It’s a boring topic, but when money is involved, is it still boring? I hope not! Investing is more than just buying and selling, it’s the art of handling risk and emotions. Having read through many blogs and seen many portfolios, there’s one similarity among all of them. They all have Portfolio Management. If the rich are doing it, there must be a compelling reason why they are doing it right? Having a good portfolio management can help enhance returns and reduce risk. Not everyone wants to have a portfolio that moves together all in the same direction, and not everyone realise that they may be having it. A good portfolio should comprise of several forms of assets and preferably in different industries because that way your risk will not be concentrated in a single industry. Yes, you may have a chance of making it big when the sector goes into a boom, just like the technology stocks prior to the .com bust. It is one thing to be overweight on an industry, but it is foolish to allow yourself to take on a risk that you may not be able to afford. The last thing you want to do when investing is to be wiped out completely. In this article, I wish to share using a top-down approach and gradually zoom in on how one can have a good Portfolio Management and avoid undertaking too much risk.
As mentioned, a good Portfolio would be one that can withstand years of market movements and still stand strong. The word ‘Diversification’ may come to your mind when Portfolio Management is mentioned. There tend to be a misconception about diversification, especially towards investors. To most investors, diversification simply means diversifying your money into different sectors of the market. This isn’t entirely wrong, and there are indeed benefits to diversifying into different sectors. However, may I present to you a broader view of what diversification means. Diversify into different asset classes. A truly good portfolio should be one that is invested into different asset classes – Stocks, Bonds, Commodities, Forex, Properties, etc.
Having a portfolio that is diversified into different asset classes will save you from having your hard-earned money from being wiped out in a black swan event. You can be sure that even if the stock market crashes, you still have other streams of income from your different asset classes like bonds or rental income from your residential properties (Note that REITs is still classified as stocks). Imagine if all your money were in just the stock market alone, perhaps even diversified into a few sectors. Your portfolio would have experienced a hard pounding and it served as a wake-up call for many who did not diversify across the different asset classes. That’s not to say that being diversified into different asset class will make you immune to any big worldwide crisis like this, but at least it mitigates the damage dealt.

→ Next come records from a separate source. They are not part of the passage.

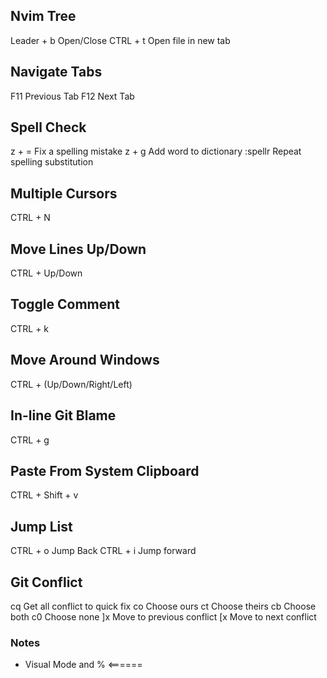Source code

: ## Nvim Tree
Leader + b                      Open/Close
CTRL + t                        Open file in new tab

## Navigate Tabs
F11                             Previous Tab
F12                             Next Tab

## Spell Check
z + =                           Fix a spelling mistake
z + g                           Add word to dictionary
:spellr                         Repeat spelling substitution

## Multiple Cursors
CTRL + N

## Move Lines Up/Down
CTRL + Up/Down

## Toggle Comment
CTRL + k

## Move Around Windows
CTRL + (Up/Down/Right/Left)

## In-line Git Blame
CTRL + g

## Paste From System Clipboard
CTRL + Shift + v

## Jump List
CTRL + o                        Jump Back
CTRL + i                        Jump forward

## Git Conflict
cq                              Get all conflict to quick fix
co                              Choose ours
ct                              Choose theirs
cb                              Choose both
c0                              Choose none
]x                              Move to previous conflict
[x                              Move to next conflict

### Notes
- Visual Mode and % <======

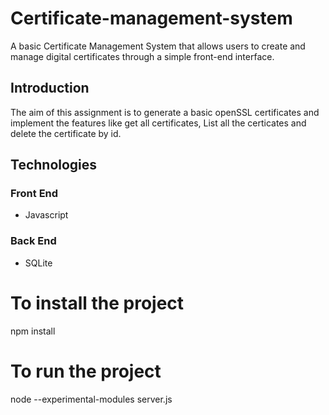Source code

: # Certificate-management-system
A basic Certificate Management System that allows users to create and manage digital certificates through a simple front-end interface.

## Introduction
The aim of this assignment is to generate a basic openSSL certificates and implement the features like get all certificates, List all the certicates and delete the certificate by id.

## Technologies
### Front End
- Javascript

### Back End
- SQLite

# To install the project
npm install

# To run the project
node --experimental-modules server.js

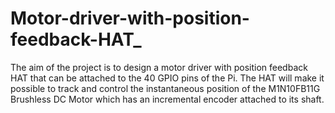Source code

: # Motor-driver-with-position-feedback-HAT_

The aim of the project is to design a motor driver with position feedback HAT that can be attached to the 40 GPIO pins of the Pi. The HAT will make it possible to track and control the instantaneous position of the M1N10FB11G Brushless DC Motor which has an incremental encoder attached to its shaft.
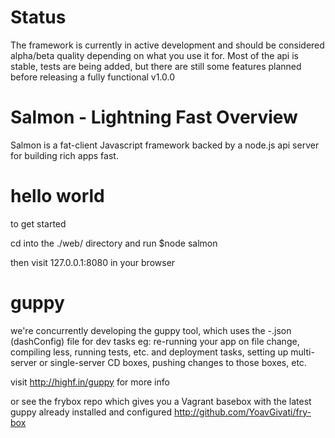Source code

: # Status
The framework is currently in active development and should be considered alpha/beta quality depending on what you use it for. Most of the api is stable, tests are being added, but there are still some features planned before releasing a fully functional v1.0.0

# Salmon - Lightning Fast Overview
Salmon is a fat-client Javascript framework backed by a node.js api server for building rich apps fast. 

# hello world
to get started

cd into the ./web/ directory and run $node salmon

then visit 127.0.0.1:8080 in your browser

# guppy
we're concurrently developing the guppy tool, which uses the -.json (dashConfig) file for dev tasks eg: re-running your app on file change, compiling less, running tests, etc. and deployment tasks, setting up multi-server or single-server CD boxes, pushing changes to those boxes, etc.

visit http://highf.in/guppy for more info

or see the frybox repo which gives you a Vagrant basebox with the latest guppy already installed and configured http://github.com/YoavGivati/fry-box

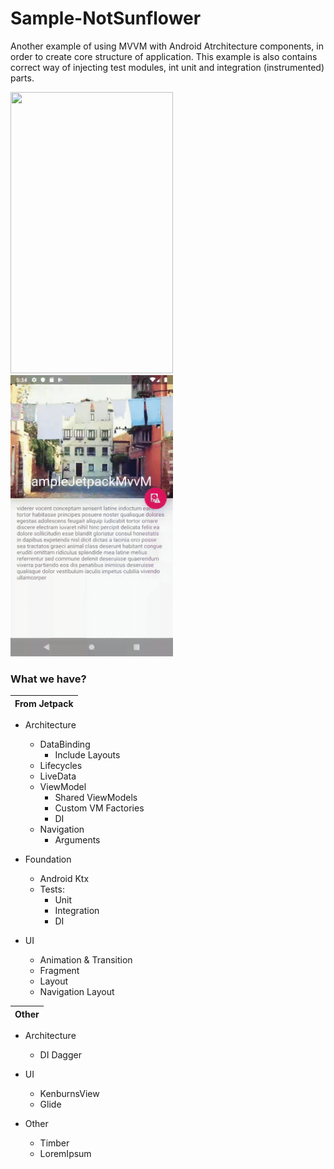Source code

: # Sample-NotSunflower


Another example of using MVVM with Android Atrchitecture components, in order to create core structure of application. This example is also contains correct way of injecting test modules, int unit and integration (instrumented) parts. 


<img src="https://raw.githubusercontent.com/GensaGames/Sample-Jetpack-Kt-MVVM/master/screens/main.gif" width="260" height="450" />                    &nbsp;&nbsp;&nbsp;&nbsp;&nbsp;&nbsp;&nbsp;&nbsp;&nbsp;&nbsp;&nbsp;&nbsp;&nbsp;&nbsp;&nbsp;&nbsp;&nbsp;&nbsp;&nbsp;&nbsp;&nbsp;&nbsp;&nbsp;&nbsp;&nbsp;&nbsp;&nbsp;&nbsp;&nbsp;&nbsp;   <img src="https://raw.githubusercontent.com/GensaGames/Sample-Jetpack-Kt-MVVM/master/screens/detail.gif" width="260" height="450" />

### What we have? 

From Jetpack | 
------------ |

* Architecture
  * DataBinding
    * Include Layouts
  * Lifecycles
  * LiveData
  * ViewModel
    * Shared ViewModels
    * Custom VM Factories
    * DI
  * Navigation
    * Arguments

* Foundation
  * Android Ktx
  * Tests:
    * Unit
    * Integration
    * DI
    
* UI
  * Animation & Transition
  * Fragment
  * Layout
  * Navigation Layout
  
  
  



Other | 
------------ |

* Architecture
  * DI Dagger
  
* UI
  * KenburnsView
  * Glide
  
* Other
  * Timber
  * LoremIpsum
  
  
 
  
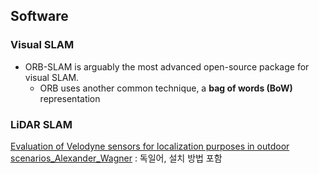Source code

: ## Software 

### Visual SLAM

- ORB-SLAM is arguably the most advanced open-source package for visual SLAM. 
    - ORB uses another common technique, a **bag of words (BoW)** representation

### LiDAR SLAM 



[Evaluation of Velodyne sensors for localization purposes in outdoor scenarios_Alexander_Wagner](https://github.com/AJwgnr/Velodyne-SLAMS) : 독일어, 설치 방법 포함 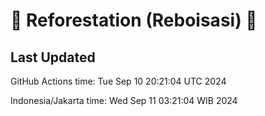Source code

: 
# 🌳 Reforestation (Reboisasi) 🌲

## Last Updated

GitHub Actions time: Tue Sep 10 20:21:04 UTC 2024

Indonesia/Jakarta time: Wed Sep 11 03:21:04 WIB 2024
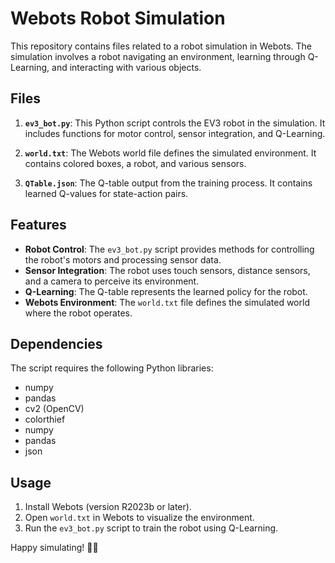 # Webots Robot Simulation

This repository contains files related to a robot simulation in Webots. The simulation involves a robot navigating an environment, learning through Q-Learning, and interacting with various objects.

## Files

1. **`ev3_bot.py`**: This Python script controls the EV3 robot in the simulation. It includes functions for motor control, sensor integration, and Q-Learning.

2. **`world.txt`**: The Webots world file defines the simulated environment. It contains colored boxes, a robot, and various sensors.

3. **`QTable.json`**: The Q-table output from the training process. It contains learned Q-values for state-action pairs.

## Features

- **Robot Control**: The `ev3_bot.py` script provides methods for controlling the robot's motors and processing sensor data.
- **Sensor Integration**: The robot uses touch sensors, distance sensors, and a camera to perceive its environment.
- **Q-Learning**: The Q-table represents the learned policy for the robot.
- **Webots Environment**: The `world.txt` file defines the simulated world where the robot operates.

## Dependencies

The script requires the following Python libraries:

- numpy
- pandas
- cv2 (OpenCV)
- colorthief
- numpy
- pandas
- json
  
## Usage

1. Install Webots (version R2023b or later).
2. Open `world.txt` in Webots to visualize the environment.
3. Run the `ev3_bot.py` script to train the robot using Q-Learning.

Happy simulating! 🤖🚀
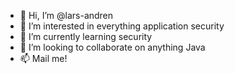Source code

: - 👋 Hi, I’m @lars-andren
- 👀 I’m interested in everything application security
- 🌱 I’m currently learning security
- 💞️ I’m looking to collaborate on anything Java
- 📫 Mail me!

<!---
lars-andren/lars-andren is a ✨ special ✨ repository because its `README.md` (this file) appears on your GitHub profile.
You can click the Preview link to take a look at your changes.
--->
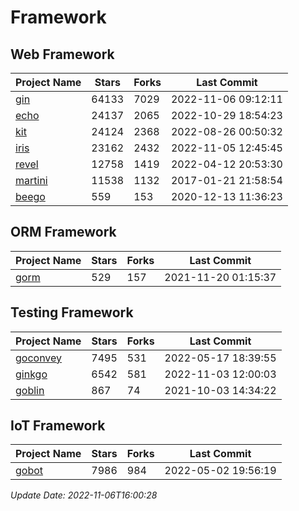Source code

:# Framework

## Web Framework
| Project Name | Stars | Forks | Last Commit |
| ------------ | ----- | ----- | ----------- |
| [gin](https://github.com/gin-gonic/gin) | 64133 | 7029 | 2022-11-06 09:12:11 |
| [echo](https://github.com/labstack/echo) | 24137 | 2065 | 2022-10-29 18:54:23 |
| [kit](https://github.com/go-kit/kit) | 24124 | 2368 | 2022-08-26 00:50:32 |
| [iris](https://github.com/kataras/iris) | 23162 | 2432 | 2022-11-05 12:45:45 |
| [revel](https://github.com/revel/revel) | 12758 | 1419 | 2022-04-12 20:53:30 |
| [martini](https://github.com/go-martini/martini) | 11538 | 1132 | 2017-01-21 21:58:54 |
| [beego](https://github.com/astaxie/beego) | 559 | 153 | 2020-12-13 11:36:23 |

## ORM Framework
| Project Name | Stars | Forks | Last Commit |
| ------------ | ----- | ----- | ----------- |
| [gorm](https://github.com/jinzhu/gorm) | 529 | 157 | 2021-11-20 01:15:37 |

## Testing Framework
| Project Name | Stars | Forks | Last Commit |
| ------------ | ----- | ----- | ----------- |
| [goconvey](https://github.com/smartystreets/goconvey) | 7495 | 531 | 2022-05-17 18:39:55 |
| [ginkgo](https://github.com/onsi/ginkgo) | 6542 | 581 | 2022-11-03 12:00:03 |
| [goblin](https://github.com/franela/goblin) | 867 | 74 | 2021-10-03 14:34:22 |

## IoT Framework
| Project Name | Stars | Forks | Last Commit |
| ------------ | ----- | ----- | ----------- |
| [gobot](https://github.com/hybridgroup/gobot) | 7986 | 984 | 2022-05-02 19:56:19 |

*Update Date: 2022-11-06T16:00:28*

In theory, everything sounds perfect. However, not everyone of us can afford the luxury to be invested in all the 5 asset classes mentioned. It would be nice to try to be as diversified as possible, but even if it’s just stocks, there’s another way to manage your risk. A part of portfolio management is Position Sizing. Always consider how much risk you are willing to take in a trade, preferably in dollar amount rather than in %.
Step 1: Consider the maximum loss(in $ amount) you’re willing to accept.
Step 2: Set a stop-loss level
Step 3: Calculate the capital exposure per unit (Entry price – Stop loss price)
Step 4: Maximum position size = Step 1 / Step 3
This formula can be found in Robert C Miner’s High Probability Trading Strategies book. If you’re interested, do head down to NLB to borrow because that’s where I got the book from! Although not everyone has the luxury to take up the maximum position size for every trade, it will still serve as a good gauge as to how much the maximum should be. This prevents you from over trading beyond your risk tolerance level. There are many strategies available and this is one of the strategies that I have found to have served me useful because I know exactly how many shares should I limit myself to. Hopefully you would re-look at your investment strategies and identify if you are carrying too much unnecessary risk.